UAIS seniors kick off their psychology IAs  

JD+McCreadie%2C+Caiden+Livingston%2C+and+Maya+Consiglio+during+Caiden+and+Mayas+experiment+

Thomas Lei

JD McCreadie, Caiden Livingston, and Maya Consiglio during Caiden and Maya’s experiment

Priya Chahil, Reporter

Seniors had their annual psychology IA experiment day on Wednesday, September 29th at the Utica Academy for International Studies.  

The students of UAIS have many different requirements compared to students from other schools. One of those requirements is an IA, otherwise known as an internal assessment. The seniors at UAIS took the past couple of weeks to review many well-known psychology studies. Working in groups, they chose a study that stood out to them, and replicated it in their own way.  

With the help of their teacher psychology teacher, Mr. Burak, the seniors were able to spend this last month of September creating a study/experiment that they could present to the juniors. The seniors worked alongside Mr. Burak in the creation of their experiment. 

“I think it was very productive, they had a lot of good ideas in the first place so my role as an advisor was much more advisory, I pointed out a few things here or there but for the most part I think every group have a good base plan in place before we had any meetings and then we made a few tweaks,” Mr. Burak said.   

Alyssa Alpas, a UAIS senior, was part of a group that experimented with the juniors on how changing the verbiage of a question after watching the video would change the answers that the subjects provided.   
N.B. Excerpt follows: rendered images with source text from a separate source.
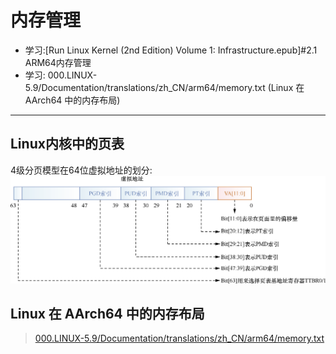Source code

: # 内存管理
- 学习:[Run Linux Kernel (2nd Edition) Volume 1: Infrastructure.epub]#2.1　ARM64内存管理
- 学习: 000.LINUX-5.9/Documentation/translations/zh_CN/arm64/memory.txt (Linux 在 AArch64 中的内存布局)

---

## Linux内核中的页表
4级分页模型在64位虚拟地址的划分:![va_part.png](./999.IMGS/va_part.png)

## Linux 在 AArch64 中的内存布局
> [000.LINUX-5.9/Documentation/translations/zh_CN/arm64/memory.txt](../../000.SOURCE_CODE/000.LINUX-5.9/000.LINUX-5.9/Documentation/translations/zh_CN/arm64/memory.txt
)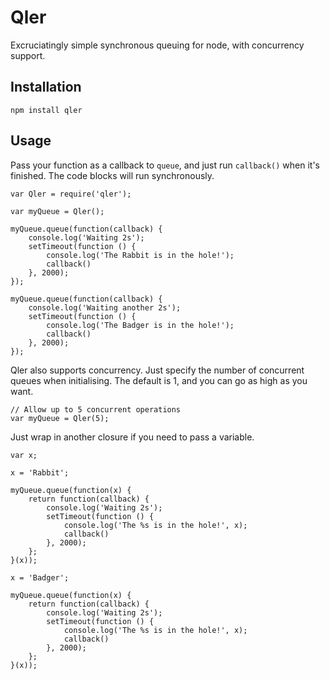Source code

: # Qler
Excruciatingly simple synchronous queuing for node, with concurrency support.

## Installation

    npm install qler

## Usage

Pass your function as a callback to `queue`, and just run `callback()` when it's finished. The code blocks will run synchronously.

    var Qler = require('qler');

    var myQueue = Qler();

    myQueue.queue(function(callback) {
        console.log('Waiting 2s');
        setTimeout(function () {
            console.log('The Rabbit is in the hole!');
            callback()
        }, 2000);
    });

    myQueue.queue(function(callback) {
        console.log('Waiting another 2s');
        setTimeout(function () {
            console.log('The Badger is in the hole!');
            callback()
        }, 2000);
    });

Qler also supports concurrency. Just specify the number of concurrent queues when initialising. The default is 1, and you can go as high as you want.

    // Allow up to 5 concurrent operations
    var myQueue = Qler(5);

Just wrap in another closure if you need to pass a variable.

    var x;

    x = 'Rabbit';

    myQueue.queue(function(x) {
        return function(callback) {
            console.log('Waiting 2s');
            setTimeout(function () {
                console.log('The %s is in the hole!', x);
                callback()
            }, 2000);
        };
    }(x));

    x = 'Badger';

    myQueue.queue(function(x) {
        return function(callback) {
            console.log('Waiting 2s');
            setTimeout(function () {
                console.log('The %s is in the hole!', x);
                callback()
            }, 2000);
        };
    }(x));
 Alpas said, “Sure there were some nerves going into psych IA day, but I do think that working together with my group and with Mr. Buraks guidance we seemed pretty ready especially when it came to the time, we had to conduct our experiment.” 

Having to oversee all of the experiments itself, Mr. Burak got to see how each group was handling themselves and was helping with any problems that had occurred during the time of the experiments.  

“There were a few little hiccups in terms of like getting things set up or like technology wasn’t working right for some groups and things like that, which were a little bit more logistical than actually having to do with running the experiments but based on everything that I saw I would say my judgment at the time was good and then the execution was good from what I could see,” Burak said.  

Senior Aubree Clark was part of the first group to complete their experiment on psych IA day. They went in with no clue of things that could go wrong or what to expect.  

“I honestly would not have changed anything in our experiment, but I would change the time that we had psych IA day because the Heritage announcements went off during our second group, which didn’t happen with the first group,” Clark said.  

Mr. Burak has also conducted these experiments for the past 10 years and has been able to see the ways that seniors have conducted their studies each year.  

“The seniors of 2020-2021 had all online experiments so that was a little challenging because one of the things that really helps seniors is being subjects as juniors and seeing how things run from the subject side of things and so this year seniors didn’t get that same experience because all their experiments that they joined were online, so given all that, I was actually pretty impressed with how well that they executed those things, so I think in comparison to previous years where we’ve been in person, I thought it went really really well,” Burak said.   

With the completion of their experiments, the seniors now must gather their data and write their internal assessment.